Department of Gastroenterology, Hepatology and Endocrinology, Hannover Medical School, Carl Neuberg Strasse 1, D-30625 Hannover, Germany.
Nat Rev Gastroenterol Hepatol. 2010 Jan;7(1):31-40. doi: 10.1038/nrgastro.2009.205.

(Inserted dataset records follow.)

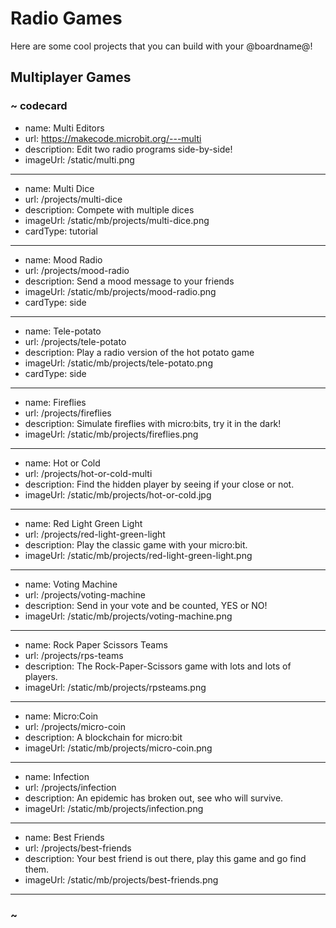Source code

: # Radio Games

Here are some cool projects that you can build with your @boardname@!

## Multiplayer Games

### ~ codecard
* name: Multi Editors
* url: https://makecode.microbit.org/---multi
* description: Edit two radio programs side-by-side!
* imageUrl: /static/multi.png
---
* name: Multi Dice
* url: /projects/multi-dice
* description: Compete with multiple dices
* imageUrl: /static/mb/projects/multi-dice.png
* cardType: tutorial
---
* name: Mood Radio
* url: /projects/mood-radio
* description: Send a mood message to your friends
* imageUrl: /static/mb/projects/mood-radio.png
* cardType: side
---
* name: Tele-potato
* url: /projects/tele-potato
* description: Play a radio version of the hot potato game
* imageUrl: /static/mb/projects/tele-potato.png
* cardType: side
---
* name: Fireflies
* url: /projects/fireflies
* description: Simulate fireflies with micro:bits, try it in the dark!
* imageUrl: /static/mb/projects/fireflies.png
---
* name: Hot or Cold
* url: /projects/hot-or-cold-multi
* description: Find the hidden player by seeing if your close or not.
* imageUrl: /static/mb/projects/hot-or-cold.jpg
---
* name: Red Light Green Light
* url: /projects/red-light-green-light
* description: Play the classic game with your micro:bit.
* imageUrl: /static/mb/projects/red-light-green-light.png
---
* name: Voting Machine
* url: /projects/voting-machine
* description: Send in your vote and be counted, YES or NO!
* imageUrl: /static/mb/projects/voting-machine.png
---
* name: Rock Paper Scissors Teams
* url: /projects/rps-teams
* description: The Rock-Paper-Scissors game with lots and lots of players.
* imageUrl: /static/mb/projects/rpsteams.png
---
* name: Micro:Coin
* url: /projects/micro-coin
* description: A blockchain for micro:bit
* imageUrl: /static/mb/projects/micro-coin.png
---
* name: Infection
* url: /projects/infection
* description: An epidemic has broken out, see who will survive.
* imageUrl: /static/mb/projects/infection.png
---
* name: Best Friends
* url: /projects/best-friends
* description: Your best friend is out there, play this game and go find them.
* imageUrl: /static/mb/projects/best-friends.png
---
### ~
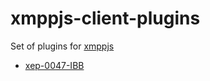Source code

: # xmppjs-client-plugins

Set of plugins for [xmppjs](https://github.com/xmppjs/xmpp.js)

* [xep-0047-IBB](https://xmpp.org/extensions/xep-0047.html)
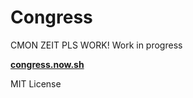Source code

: # Congress
CMON ZEIT PLS WORK!
Work in progress

[**congress.now.sh**](https://congress.now.sh)

MIT License
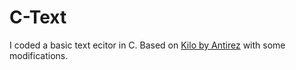 # C-Text 

I coded a basic text ecitor in C. Based on [Kilo by Antirez](https://github.com/antirez/kilo) with some modifications.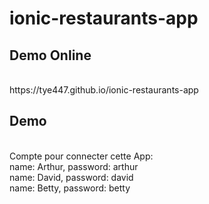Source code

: # ionic-restaurants-app

## Demo Online
<br>
https://tye447.github.io/ionic-restaurants-app

## Demo
<br>
Compte pour connecter cette App:
<br>
name: Arthur, password: arthur
<br>
name: David, password: david
<br>
name: Betty, password: betty
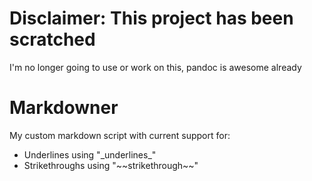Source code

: # Disclaimer: This project has been scratched
I'm no longer going to use or work on this, pandoc is awesome already

Markdowner
==========
My custom markdown script with current support for:

- Underlines using "\_underlines\_"
- Strikethroughs using "\~\~strikethrough\~\~"
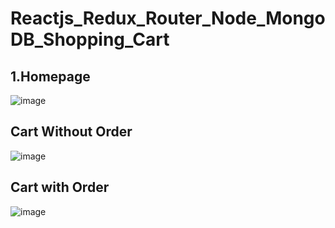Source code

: # Reactjs_Redux_Router_Node_MongoDB_Shopping_Cart

## 1.Homepage
![image](https://github.com/6vvvvvv/Reactjs_Redux_Router_Shopping_Cart/blob/master/imgs/1.jpg)

## Cart Without Order
![image](https://github.com/6vvvvvv/Reactjs_Redux_Router_Shopping_Cart/blob/master/imgs/2.jpg)

## Cart with Order
![image](https://github.com/6vvvvvv/Reactjs_Redux_Router_Shopping_Cart/blob/master/imgs/order%20view.jpg)
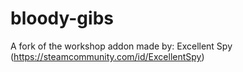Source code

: # bloody-gibs
A fork of the workshop addon made by: Excellent Spy (https://steamcommunity.com/id/ExcellentSpy)
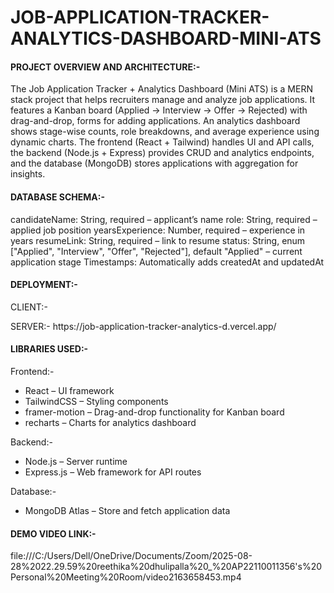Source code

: ﻿# JOB-APPLICATION-TRACKER-ANALYTICS-DASHBOARD-MINI-ATS

<h4>PROJECT OVERVIEW AND ARCHITECTURE:-</h4>
 <p>The Job Application Tracker + Analytics Dashboard (Mini ATS) is a MERN stack project that helps recruiters manage and analyze job applications. It features a Kanban board (Applied → Interview → Offer → Rejected) with drag-and-drop, forms for adding applications. An analytics dashboard shows stage-wise counts, role breakdowns, and average experience using dynamic charts. The frontend (React + Tailwind) handles UI and API calls, the backend (Node.js + Express) provides CRUD and analytics endpoints, and the database (MongoDB) stores applications with aggregation for insights.</p>

 <h4>DATABASE SCHEMA:-</h4>
<p>candidateName: String, required – applicant’s name
role: String, required – applied job position
yearsExperience: Number, required – experience in years
resumeLink: String, required – link to resume
status: String, enum ["Applied", "Interview", "Offer", "Rejected"], default "Applied" – current application stage
Timestamps: Automatically adds createdAt and updatedAt</p>

<h4>DEPLOYMENT:- </h4>
<p>CLIENT:- </p>
<p>SERVER:- https://job-application-tracker-analytics-d.vercel.app/</p>

<h4>LIBRARIES USED:-</h4>
<p>Frontend:-
<ul>
<li>React – UI framework</li>
<li>TailwindCSS – Styling components</li>
<li>framer-motion – Drag-and-drop functionality for Kanban board</li>
<li>recharts – Charts for analytics dashboard</li>
</ul>

Backend:-
<ul>
 <li>Node.js – Server runtime</li>
 <li>Express.js – Web framework for API routes</li>
</ul>

Database:-
<ul><li>MongoDB Atlas – Store and fetch application data</li></ul>
</p>

<h4>DEMO VIDEO LINK:-</h4>
<p>file:///C:/Users/Dell/OneDrive/Documents/Zoom/2025-08-28%2022.29.59%20reethika%20dhulipalla%20_%20AP22110011356's%20Personal%20Meeting%20Room/video2163658453.mp4</p>







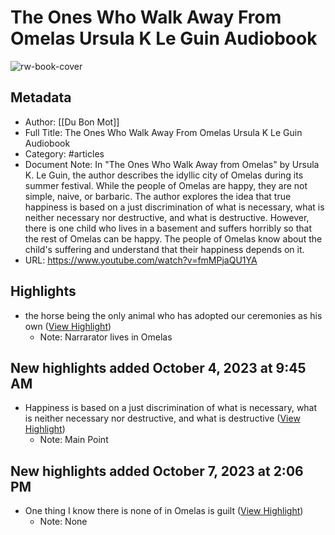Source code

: # The Ones Who Walk Away From Omelas Ursula K  Le Guin Audiobook

![rw-book-cover](https://i.ytimg.com/vi/fmMPjaQU1YA/hqdefault.jpg?sqp=-oaymwE9CNACELwBSFryq4qpAy8IARUAAAAAGAElAADIQj0AgKJDeAHwAQH4Af4EgALgA4oCDAgAEAEYfyAwKCwwDw==&rs=AOn4CLBP_ggeYUaonly3ZrnbueLaXoVlGQ)

## Metadata
- Author: [[Du Bon Mot]]
- Full Title: The Ones Who Walk Away From Omelas Ursula K  Le Guin Audiobook
- Category: #articles
- Document Note: In "The Ones Who Walk Away from Omelas" by Ursula K. Le Guin, the author describes the idyllic city of Omelas during its summer festival. While the people of Omelas are happy, they are not simple, naive, or barbaric. The author explores the idea that true happiness is based on a just discrimination of what is necessary, what is neither necessary nor destructive, and what is destructive. However, there is one child who lives in a basement and suffers horribly so that the rest of Omelas can be happy. The people of Omelas know about the child's suffering and understand that their happiness depends on it.
- URL: https://www.youtube.com/watch?v=fmMPjaQU1YA

## Highlights
- the horse being the only animal who has adopted our ceremonies as his own ([View Highlight](https://read.readwise.io/read/01hbw55yr8g5wfj0mjhj2x6wr2))
    - Note: Narrarator lives in Omelas
## New highlights added October 4, 2023 at 9:45 AM
- Happiness is based on a just discrimination of what is necessary, what is neither necessary nor destructive, and what is destructive ([View Highlight](https://read.readwise.io/read/01hbxeyq9rwvm86dv3tgsgqejr))
    - Note: Main Point
## New highlights added October 7, 2023 at 2:06 PM
- One thing I know there is none of in Omelas is guilt ([View Highlight](https://read.readwise.io/read/01hbxgevxt38n5x9f7pgg3pzxv))
    - Note: None
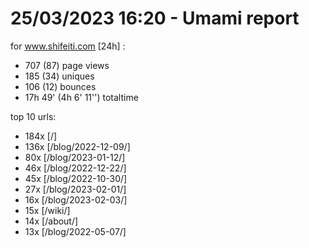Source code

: # 25/03/2023 16:20 - Umami report
for www.shifeiti.com [24h] :

 - 707 (87) page views
 - 185 (34) uniques
 - 106 (12) bounces
 - 17h 49'  (4h 6' 11'') totaltime


top 10 urls:
 - 184x [/]
 - 136x [/blog/2022-12-09/]
 - 80x [/blog/2023-01-12/]
 - 46x [/blog/2022-12-22/]
 - 45x [/blog/2022-10-30/]
 - 27x [/blog/2023-02-01/]
 - 16x [/blog/2023-02-03/]
 - 15x [/wiki/]
 - 14x [/about/]
 - 13x [/blog/2022-05-07/]


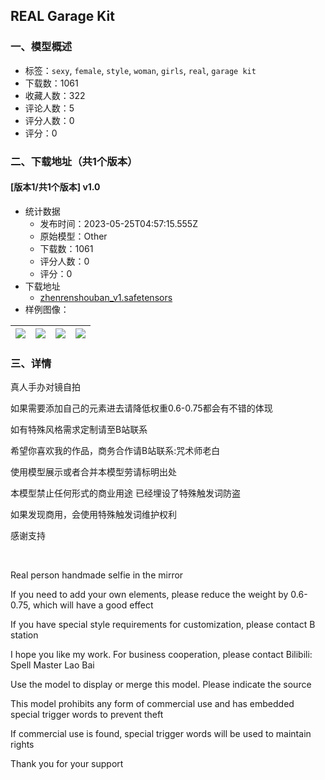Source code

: ## REAL Garage Kit
### 一、模型概述

- 标签：`sexy`, `female`, `style`, `woman`, `girls`, `real`, `garage kit`
- 下载数：1061
- 收藏人数：322
- 评论人数：5
- 评分人数：0
- 评分：0

### 二、下载地址（共1个版本）

#### [版本1/共1个版本] v1.0

- 统计数据
  - 发布时间：2023-05-25T04:57:15.555Z
  - 原始模型：Other
  - 下载数：1061
  - 评分人数：0
  - 评分：0
- 下载地址
  - [zhenrenshouban_v1.safetensors](https://civitai.com/api/download/models/80405)
- 样例图像：

| <img src="https://image.civitai.com/xG1nkqKTMzGDvpLrqFT7WA/6907663d-40fa-40d0-9723-81211941348b/width=450/902454.jpeg" /> | <img src="https://image.civitai.com/xG1nkqKTMzGDvpLrqFT7WA/98d40671-b8f0-4c20-a971-ed734f4222ca/width=450/902455.jpeg" /> | <img src="https://image.civitai.com/xG1nkqKTMzGDvpLrqFT7WA/17b605f0-ae68-4391-8f3b-46d7e09d5786/width=450/902457.jpeg" /> | <img src="https://image.civitai.com/xG1nkqKTMzGDvpLrqFT7WA/18bce11d-28de-48de-9df9-a1d283bced57/width=450/902461.jpeg" /> |
| ---- | ---- | ---- | ---- |


### 三、详情
<p>真人手办对镜自拍</p><p>如果需要添加自己的元素进去请降低权重0.6-0.75都会有不错的体现</p><p>如有特殊风格需求定制请至B站联系</p><p>希望你喜欢我的作品，商务合作请B站联系:咒术师老白</p><p>使用模型展示或者合并本模型劳请标明出处</p><p>本模型禁止任何形式的商业用途 已经埋设了特殊触发词防盗</p><p>如果发现商用，会使用特殊触发词维护权利</p><p>感谢支持</p><p><br /></p><p><span>Real person handmade selfie in the mirror</span></p><p></p><p><span>If you need to add your own elements, please reduce the weight by 0.6-0.75, which will have a good effect</span></p><p></p><p><span>If you have special style requirements for customization, please contact B station</span></p><p></p><p><span>I hope you like my work. For business cooperation, please contact Bilibili: Spell Master Lao Bai</span></p><p></p><p><span>Use the model to display or merge this model. Please indicate the source</span></p><p></p><p><span>This model prohibits any form of commercial use and has embedded special trigger words to prevent theft</span></p><p></p><p><span>If commercial use is found, special trigger words will be used to maintain rights</span></p><p></p><p><span>Thank you for your support</span></p>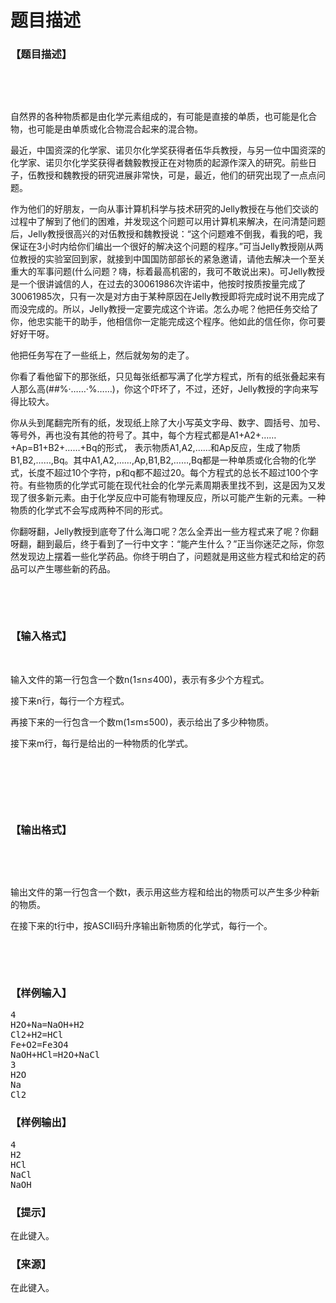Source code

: # 题目描述


<h3>
【题目描述】
</h3>
<p>
<br/>
</p>
<p>
<br/>
</p>
<p>
自然界的各种物质都是由化学元素组成的，有可能是直接的单质，也可能是化合物，也可能是由单质或化合物混合起来的混合物。
</p>
<p>
最近，中国资深的化学家、诺贝尔化学奖获得者伍华兵教授，与另一位中国资深的化学家、诺贝尔化学奖获得者魏毅教授正在对物质的起源作深入的研究。前些日子，伍教授和魏教授的研究进展非常快，可是，最近，他们的研究出现了一点点问题。
</p>
<p>
作为他们的好朋友，一向从事计算机科学与技术研究的Jelly教授在与他们交谈的过程中了解到了他们的困难，并发现这个问题可以用计算机来解决，在问清楚问题后，Jelly教授很高兴的对伍教授和魏教授说：“这个问题难不倒我，看我的吧，我保证在3小时内给你们编出一个很好的解决这个问题的程序。”可当Jelly教授刚从两位教授的实验室回到家，就接到中国国防部部长的紧急邀请，请他去解决一个至关重大的军事问题(什么问题？嗨，标着最高机密的，我可不敢说出来)。可Jelly教授是一个很讲诚信的人，在过去的30061986次许诺中，他按时按质按量完成了30061985次，只有一次是对方由于某种原因在Jelly教授即将完成时说不用完成了而没完成的。所以，Jelly教授一定要完成这个许诺。怎么办呢？他把任务交给了你，他忠实能干的助手，他相信你一定能完成这个程序。他如此的信任你，你可要好好干呀。
</p>
<p>
他把任务写在了一些纸上，然后就匆匆的走了。
</p>
<p>
你看了看他留下的那张纸，只见每张纸都写满了化学方程式，所有的纸张叠起来有人那么高(##%·……·%……)，你这个吓坏了，不过，还好，Jelly教授的字向来写得比较大。
</p>
<p>
你从头到尾翻完所有的纸，发现纸上除了大小写英文字母、数字、圆括号、加号、等号外，再也没有其他的符号了。其中，每个方程式都是A1+A2+……+Ap=B1+B2+……+Bq的形式， 表示物质A1,A2,……和Ap反应，生成了物质B1,B2,……,Bq。其中A1,A2,……,Ap,B1,B2,……,Bq都是一种单质或化合物的化学式，长度不超过10个字符，p和q都不超过20。每个方程式的总长不超过100个字符。有些物质的化学式可能在现代社会的化学元素周期表里找不到，这是因为又发现了很多新元素。由于化学反应中可能有物理反应，所以可能产生新的元素。一种物质的化学式不会写成两种不同的形式。
</p>
<p>
你翻呀翻，Jelly教授到底夸了什么海口呢？怎么全弄出一些方程式来了呢？你翻呀翻，翻到最后，终于看到了一行中文字：“能产生什么？”正当你迷茫之际，你忽然发现边上摆着一些化学药品。你终于明白了，问题就是用这些方程式和给定的药品可以产生哪些新的药品。
</p>
<p>
<br/>
</p>
<p>
<br/>
</p>
<p>
<sub></sub><sub></sub><sub></sub> 
</p>
<h3>
【输入格式】
</h3>
<p>
<br/>
</p>
<p>
输入文件的第一行包含一个数n(1≤n≤400)，表示有多少个方程式。
</p>
<p>
接下来n行，每行一个方程式。
</p>
<p>
再接下来的一行包含一个数m(1≤m≤500)，表示给出了多少种物质。
</p>
<p>
接下来m行，每行是给出的一种物质的化学式。
</p>
<p>
<br/>
</p>
<p>
<br/>
</p>
<p>
<br/>
</p>
<h3>
【输出格式】
</h3>
<p>
<br/>
</p>
<p>
<br/>
</p>
<p>
输出文件的第一行包含一个数t，表示用这些方程和给出的物质可以产生多少种新的物质。
</p>
<p>
在接下来的t行中，按ASCII码升序输出新物质的化学式，每行一个。
</p>
<p>
<br/>
</p>
<p>
<br/>
</p>
<h3>
【样例输入】
</h3>
<pre>4
H2O+Na=NaOH+H2
Cl2+H2=HCl
Fe+O2=Fe3O4
NaOH+HCl=H2O+NaCl
3
H2O
Na
Cl2</pre>
<h3>
【样例输出】
</h3>
<pre>4
H2
HCl
NaCl
NaOH</pre>
<h3>
【提示】
</h3>
<p>
在此键入。
</p>
<h3>
【来源】
</h3>
<p>
在此键入。
</p>
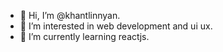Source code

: - 👋 Hi, I’m @khantlinnyan.
- 👀 I’m interested in web development and ui ux.
- 🌱 I’m currently learning reactjs.

<!---
khantlinnyan/khantlinnyan is a ✨ special ✨ repository because its `README.md` (this file) appears on your GitHub profile.
You can click the Preview link to take a look at your changes.
--->
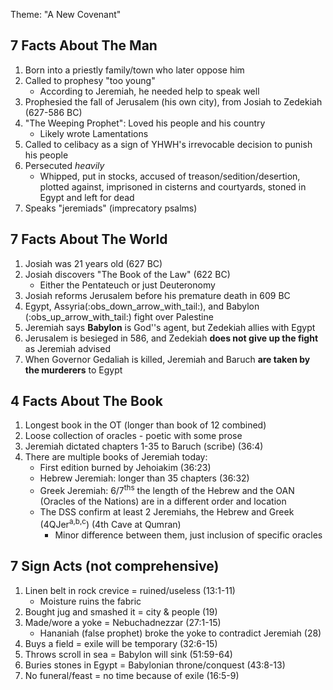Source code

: Theme: "A New Covenant"

## 7 Facts About The Man

1. Born into a priestly family/town who later oppose him
2. Called to prophesy "too young"
	- According to Jeremiah, he needed help to speak well
3. Prophesied the fall of Jerusalem (his own city), from Josiah to Zedekiah (627-586 BC)
4. "The Weeping Prophet": Loved his people and his country
	- Likely wrote Lamentations
5. Called to celibacy as a sign of YHWH's irrevocable decision to punish his people
6. Persecuted *heavily*
	- Whipped, put in stocks, accused of treason/sedition/desertion, plotted against, imprisoned in cisterns and courtyards, stoned in Egypt and left for dead
7. Speaks "jeremiads" (imprecatory psalms)

## 7 Facts About The World

1. Josiah was 21 years old (627 BC)
2. Josiah discovers "The Book of the Law" (622 BC)
	- Either the Pentateuch or just Deuteronomy
3. Josiah reforms Jerusalem before his premature death in 609 BC
4. Egypt, Assyria(:obs_down_arrow_with_tail:), and Babylon (:obs_up_arrow_with_tail:) fight over Palestine
5. Jeremiah says **Babylon** is God''s agent, but Zedekiah allies with Egypt
6. Jerusalem is besieged in 586, and Zedekiah **does not give up the fight** as Jeremiah advised
7. When Governor Gedaliah is killed, Jeremiah and Baruch **are taken by the murderers** to Egypt

## 4 Facts About The Book

1. Longest book in the OT (longer than book of 12 combined)
2. Loose collection of oracles - poetic with some prose
3. Jeremiah dictated chapters 1-35 to Baruch (scribe) (36:4)
4. There are multiple books of Jeremiah today:
	- First edition burned by Jehoiakim (36:23)
	- Hebrew Jeremiah: longer than 35 chapters (36:32)
	- Greek Jeremiah: 6/7<sup>ths</sup> the length of the Hebrew and the OAN (Oracles of the Nations) are in a different order and location
	- The DSS confirm at least 2 Jeremiahs, the Hebrew and Greek (4QJer<sup>a,b,c</sup>) (4th Cave at Qumran)
		- Minor difference between them, just inclusion of specific oracles

## 7 Sign Acts (not comprehensive)

1. Linen belt in rock crevice = ruined/useless (13:1-11)
	- Moisture ruins the fabric
2. Bought jug and smashed it = city & people (19)
3. Made/wore a yoke = Nebuchadnezzar (27:1-15)
	- Hananiah (false prophet) broke the yoke to contradict Jeremiah (28)
4. Buys a field = exile will be temporary (32:6-15)
5. Throws scroll in sea = Babylon will sink (51:59-64)
6. Buries stones in Egypt = Babylonian throne/conquest (43:8-13)
7. No funeral/feast = no time because of exile (16:5-9)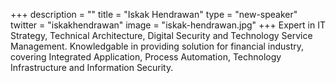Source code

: +++
description = ""
title = "Iskak Hendrawan"
type = "new-speaker"
twitter = "iskakhendrawan"
image = "iskak-hendrawan.jpg"
+++
Expert in IT Strategy, Technical Architecture, Digital Security and Technology Service Management. Knowledgable in providing solution for financial industry, covering Integrated Application, Process Automation, Technology Infrastructure and Information Security.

Hepatitis D is caused by infection with the hepatitis D virus (HDV) and is considered to be the most severe form of viral hepatitis in humans. Hepatitis D occurs only in individuals positive for the HBV surface antigen (HBsAg) as HDV is a defective RNA viroid that requires HBsAg for transmission. At least eight different HDV genotypes have been described and each has a characteristic geographic distribution and a distinct clinical course. HDV and HBV coinfection can be associated with complex and dynamic viral dominance patterns. Chronic HDV infection leads to more severe liver disease than HBV monoinfection and is associated with accelerated fibrosis progression, earlier hepatic decompensation and an increased risk for the development of hepatocellular carcinoma. So far, only IFN-alpha treatment has proven antiviral activity against HDV in humans and has been linked to improved long-term outcomes. Studies conducted in the past 2 years on the use of PEG-IFN-alpha show that a sustained virologic response to therapy, measured in terms of undetectable serum HDV RNA levels, can be achieved in about one quarter of patients with hepatitis D. Novel alternative treatment options including prenylation inhibitors are awaiting clinical development for use in hepatitis D.
丁型肝炎由丁型肝炎病毒(HDV)感染引起,被认为是人类中最严重的病毒性肝炎形式。丁型肝炎仅发生在乙型肝炎表面抗原(HBsAg)阳性的个体中,因为 HDV 是一种缺陷的 RNA 病毒,需要 HBsAg 进行传播。至少已经描述了八种不同的 HDV 基因型,每种基因型都有其特征性的地理分布和独特的临床病程。HDV 和 HBV 合并感染可能与复杂和动态的病毒优势模式有关。慢性 HDV 感染导致比 HBV 单感染更严重的肝脏疾病,并与纤维化进展加速、更早的肝失代偿和发生肝细胞癌的风险增加有关。到目前为止,只有 IFN-α治疗已被证明对人类的 HDV 具有抗病毒活性,并与改善长期预后相关。过去两年进行的关于 PEG-IFN-α 使用的研究表明,大约四分之一的丁型肝炎患者可以达到治疗的持续病毒学应答,这是通过检测不到血清 HDV RNA 水平来衡量的。包括前蛋白转化酶枯草溶菌素 9 抑制剂在内的新型替代治疗选择正在等待临床开发,用于丁型肝炎的治疗。